The only “October surprise” so far has been a record-setting stock market run

Markets continue to defy historical trends. After a pretty good September, the good vibes have continued into the first three weeks of October. Records are being set, and two months that have traditionally been the source of pain for market participants have become a surprising font of joy instead.1

There are some lessons here to heed. Let’s use the Dow to illustrate: At the start of September, we were riding high as the Dow closed above 41,500 (an all-time high at the time). But almost on cue, we saw the Dow tumble 1,200 points in the first week of trading, and people started to fear that we were entering into an easily foreseen and avoidable sell-off in what we have historically experienced as a weak season. Market timers rejoiced because they jumped out at 41,500. Fast forward six weeks later, and we are over 43,000 on the Dow, a new record and 4% higher than that record August close.2

The lessons? First, markets are unpredictable but seem to always find a way to move higher. Second, think like an institution. Long-term planning and investing always seem to come out ahead. finally, we advise you to never try to time the market and think you are smarter than the rest of the world.

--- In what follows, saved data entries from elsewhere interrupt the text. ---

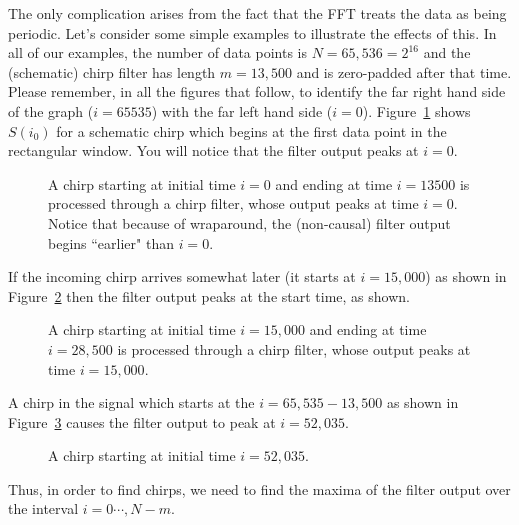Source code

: The only complication arises from the fact that the FFT treats the data
as being periodic.  Let's consider some simple examples to illustrate
the effects of this.   In all of our examples, the number of data
points is $N=65,536=2^{16}$ and the (schematic) chirp filter has length
$m=13,500$ and is zero-padded after that time.   Please remember, in
all the figures that follow, to identify the far right hand side of the
graph ($i=65535$) with the far left hand side ($i=0$).
Figure~\ref{f:chirpa} shows $S(i_0)$ for a schematic chirp which begins
at the first data point in the rectangular window.  You will notice
that the filter output peaks at $i=0$.
\begin{figure}[h]
\begin{center}
\caption{ \label{f:chirpa} A chirp starting at initial time $i=0$ and
ending at time $i=13500$ is processed through a chirp filter, whose
output peaks at time $i=0$.  Notice that because of wraparound, the
(non-causal) filter output begins ``earlier" than $i=0$.}
\end{center}
\end{figure}
If the incoming chirp arrives somewhat later (it starts at $i=15,000$)
as shown in Figure~\ref{f:chirpb} then the filter output peaks at the
start time, as shown.
\begin{figure}[h]
\begin{center}
\caption{ \label{f:chirpb} A chirp starting at initial time $i=15,000$ and
ending at time $i=28,500$ is processed through a chirp filter, whose
output peaks at time $i=15,000$.}
\end{center}
\end{figure}
A chirp in the signal which starts at the $i=65,535-13,500$ as shown in
Figure~\ref{f:chirpc} causes the filter output to peak at $i=52,035$.
\begin{figure}[h]
\begin{center}
\caption{ \label{f:chirpc} A chirp starting at initial time $i=52,035$.}
\end{center}
\end{figure}
Thus, in order to find chirps, we need to find the maxima of the filter
output over the interval $i=0\cdots,N-m$.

The adage “don’t buy high and sell low” is true and tested, and people always astound with what they can convince themselves of and the magnitude of their mistakes.

With all that, we saw new records for the Dow (43,275.91) and the S&P 500 (5,864.67) on Friday.3 The Nasdaq is also closing in on its record set on July 10 (18,647.45) when it hit 18,502.69 on Monday.4 For now, it is all systems go as we seem to have found the sweet spot between a soft landing, the beginning of a rate-cutting cycle from the Federal Reserve and a fairly unremarkable October before an election — and that might be the biggest surprise of all!

Does it seem like we’re discounting tense global situations?

Israel and Iran, Russia and Ukraine, China and Taiwan — all of these relationships are tense, to say the least. But it seems like markets are ho-hum about all of these situations.

Israel said it would not attack Iranian oil or nuclear facilities but would respond to Iran’s drone attack prior to the U.S. election.5 What kind of nonsense is that? A country fighting a ruthless foe who wants to wipe them off the map would typically not tip them off and give up the element of surprise. Does anyone believe that? Well, the energy markets bought it as oil slid from $75 to below $70 in response to the news.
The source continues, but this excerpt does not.